Indigenous Pacific Approaches to Climate Change by Jenny Bryant-Tokalau
Author:Jenny Bryant-Tokalau
Language: eng
Format: epub
Publisher: Springer International Publishing, Cham
The Future
The cases of land construction , relocation and environmental management outlined here remind us there are many adaptive approaches to facing the impending scenario of rising sea levels . Climate change is already bringing more devastating storms, inundation and consequences for agriculture and fisheries, water supply and the potential loss of land and even entire countries. Although such a future is now known (no matter that some of the visual portrayals are exaggerated), the real questions remain: should we stay or should we go? And if we stay, where and how should we live? If we go, will the future location be suitable, and what will be the impact on moving population and the hosts?

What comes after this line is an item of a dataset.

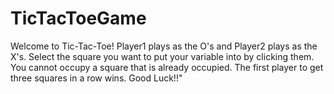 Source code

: # TicTacToeGame
Welcome to Tic-Tac-Toe!  Player1 plays as the O's and Player2 plays as the X's. Select the square you want to put your variable into by clicking them.  You cannot occupy a square that is already occupied. The first player to get three squares in a row wins.  Good Luck!!"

Whatever the future holds for the Republic of Kiribati and others, it is important people are treated with respect, and involved in future decision-making, so they are not solely viewed as ‘refugees or drowning islanders’.94
Some of the case studies detailed here involve technological solutions of modern, futuristic artificial islands , which will not only be extremely costly, but which appear to take little account of how people live currently, or their own knowledge of the sea and surrounding environment. Importantly they pay no heed to people’s own technological solutions, their own ‘adaptive strategies’ also outlined, such as food preservation, artificial islands and areas of reclamations, which have existed for centuries. Additionally, recognition of current technical traditional knowledge on the state of reefs, how rapidly they grow, and can be sustainably managed, can usefully inform people that there are other options and places where people can go so that they do not have to abandon ancestral lands and surrounding sea. Instead, ‘the only adaptation option of relocation ’95 is now being presented as one of the key ‘solutions’ for Kiribati and other countries. The purchase of Fiji land has many negative aspects and far from being the ‘saviour’ of Kiribati may well turn out to have implications not only for the Kiribati people themselves, but also for their hosts, unless cultural traditions can be retained thus enhancing resilience of the communities.